I’d never even heard of this … what was it? Well, it’s in the vegetable aisle. Like, at the normal grocery stores! Who knew? Vegan people, I guess. 

By definition: Heart of palm is a vegetable harvested from the inner core and growing bud of certain palm trees. At one time, a cultural delicacy, since many people have gone to vegan diets and we have a global marketplace, hearts of palm have become a larger agricultural industry. 

Harvesting of many uncultivated or wild single-stemmed palms results in palm tree death. However, other palm species are clonal or multi-stemmed plants and moderate harvesting will not kill the entire clonal palm. 

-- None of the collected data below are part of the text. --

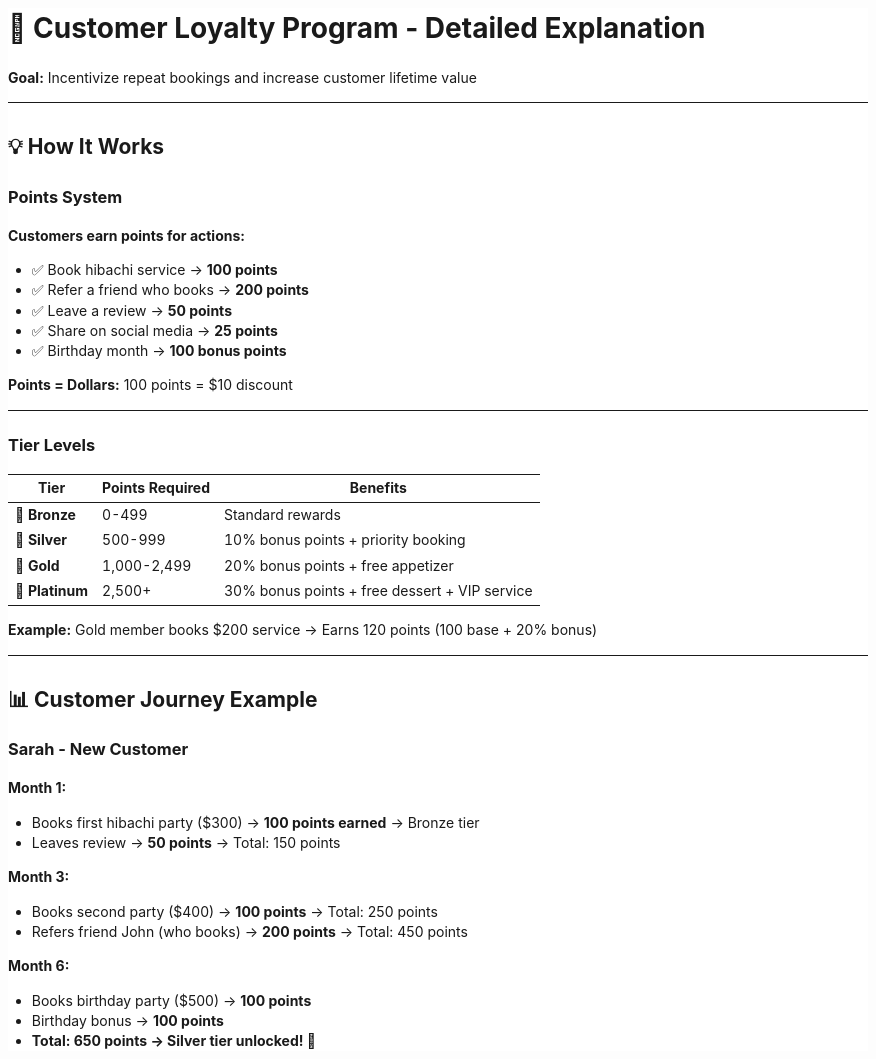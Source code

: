 # 🎁 Customer Loyalty Program - Detailed Explanation

**Goal:** Incentivize repeat bookings and increase customer lifetime value

---

## 💡 How It Works

### **Points System**

**Customers earn points for actions:**
- ✅ Book hibachi service → **100 points**
- ✅ Refer a friend who books → **200 points**
- ✅ Leave a review → **50 points**
- ✅ Share on social media → **25 points**
- ✅ Birthday month → **100 bonus points**

**Points = Dollars:** 100 points = $10 discount

---

### **Tier Levels**

| Tier | Points Required | Benefits |
|------|----------------|----------|
| 🥉 **Bronze** | 0-499 | Standard rewards |
| 🥈 **Silver** | 500-999 | 10% bonus points + priority booking |
| 🥇 **Gold** | 1,000-2,499 | 20% bonus points + free appetizer |
| 💎 **Platinum** | 2,500+ | 30% bonus points + free dessert + VIP service |

**Example:** Gold member books $200 service → Earns 120 points (100 base + 20% bonus)

---

## 📊 Customer Journey Example

### **Sarah - New Customer**

**Month 1:**
- Books first hibachi party ($300) → **100 points earned** → Bronze tier
- Leaves review → **50 points** → Total: 150 points

**Month 3:**
- Books second party ($400) → **100 points** → Total: 250 points
- Refers friend John (who books) → **200 points** → Total: 450 points

**Month 6:**
- Books birthday party ($500) → **100 points**
- Birthday bonus → **100 points**
- **Total: 650 points → Silver tier unlocked! 🥈**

The ones you find canned in grocery stores  are from domesticated clonal plants – usually from a Cabbage Palm or one called a Bactris gasipaes or Peach Palm. They produce up to 40 stems in just one plant and harvesting them allows the plant to live on and produce more. This means it is a sustainable harvest. 

Harvesting is still labor-intensive. The logs are harvested by hand with machetes. Luckily, most of these plants have also been selectively bred to no longer have thorns. Can you imagine, not only going after a really tough crop, but having to deal with thorns, too? Ouch! 

The limbs have to be chopped from the tree, the bark taken off along with the fronds. The logs are taken back for processing further. All of the fibers have to be removed until the tender heart is left. Then, either they’re packaged for local consumption in plastic or they’re canned and jarred for distribution. 

Brazil is both the leader of producing Heart of Palm and also the leader of using the product. Ecuador, Costa Rica, and Bolivia are right there with them. Costa Rica is known to export over 16 million pounds of it per year. However, it is produced throughout the tropics: in Asia, Indonesia, South and Central America, and even in Hawaii.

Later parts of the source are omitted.